Герберт Уэллс - Опыт автобиографии
Я уверен, что в душе моей матери что-то надломилось после того, как за два с лишним года до моего рождения умерла моя сестра. Ее простодушная вера дала тогда трещину и утеряла прежнюю основательность. При мне от всего этого осталась одна оболочка, пустые слова. Я не думаю, что она когда-либо сама себе в этом признавалась или даже до конца все понимала, но она не ждала больше защиты свыше от коварной судьбы. Господь безмолвствовал; он не приходил к ней даже во сне, и в ее подсознании таился страх перед этим молчанием, но она боролась с безнадежным взглядом на жизнь. Она продолжала твердить слова молитв — все с большей и большей страстью. Она хотела и меня приобщить к вере, чтобы спасти от мрачных мыслей и вообще от всяких сомнений. В свое время она сумела напитать беседы с моей сестрой надеждой на то, что Господь всегда обережет нас, и тем породила в ней раннее благочестие. Мое же сердце она не сумела затронуть потому, что и сама лишилась прежней благодати.
Я был и впрямь ужасным нечестивцем.

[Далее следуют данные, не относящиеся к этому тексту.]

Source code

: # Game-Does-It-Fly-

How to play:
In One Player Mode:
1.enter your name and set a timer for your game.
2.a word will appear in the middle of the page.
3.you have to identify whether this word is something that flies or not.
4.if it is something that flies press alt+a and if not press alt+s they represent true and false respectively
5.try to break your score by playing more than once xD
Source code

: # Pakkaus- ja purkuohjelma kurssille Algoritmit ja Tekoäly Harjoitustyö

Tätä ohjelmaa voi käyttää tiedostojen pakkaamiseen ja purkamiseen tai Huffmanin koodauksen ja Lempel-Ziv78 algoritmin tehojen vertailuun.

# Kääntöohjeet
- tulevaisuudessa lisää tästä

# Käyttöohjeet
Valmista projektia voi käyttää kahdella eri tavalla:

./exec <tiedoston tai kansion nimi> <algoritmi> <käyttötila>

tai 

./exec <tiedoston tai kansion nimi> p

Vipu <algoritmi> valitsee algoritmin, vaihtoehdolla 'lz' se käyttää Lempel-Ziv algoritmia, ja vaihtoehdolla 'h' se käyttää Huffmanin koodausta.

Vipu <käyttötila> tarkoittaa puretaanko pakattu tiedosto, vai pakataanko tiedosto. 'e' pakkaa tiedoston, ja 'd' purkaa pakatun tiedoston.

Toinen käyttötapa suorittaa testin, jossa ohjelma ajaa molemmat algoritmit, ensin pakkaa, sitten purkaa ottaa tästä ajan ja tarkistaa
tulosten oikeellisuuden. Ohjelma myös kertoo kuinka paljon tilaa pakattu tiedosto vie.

Я боялся ада, поначалу не подвергал сомнению существование Отца Небесного, но никакие страхи и никакой испуг не могли заставить меня отказаться от мысли, что Всевидящее Око — это Старый Шпион и что Искупление, за которое я должен был возносить хвалу, — это либо обман и фальшь, либо кошмарный бред. Я чувствовал ложность этих понятий еще до того, как начал о них размышлять. Однако было время, когда я верил в Спасителя, насколько его история была мне доступна, как не сомневался и в существовании дьявола, хотя сызмальства вся эта материя вызывала во мне отвращение.
Когда-то я до смерти боялся ада. До такой степени, что лет до одиннадцати или двенадцати даже старался не обзывать своих братьев дураками. Но однажды мне приснился такой нелепый сон об аде, что я навсегда избавился от мыслей об этом устрашающем месте. В старом номере «Чемберс джорнал» я прочитал о колесовании. Мне начал сниться весь этот ужас, и в моих снах появился Господь в очень нехорошей роли: он разводил огонь под колесом, на котором медленно вращался грешник. Дьявол в этих снах не присутствовал; по простоте душевной я обратился прямо к Создателю. Это видение являлось мне и среди дня. Никогда еще я так не ненавидел Бога.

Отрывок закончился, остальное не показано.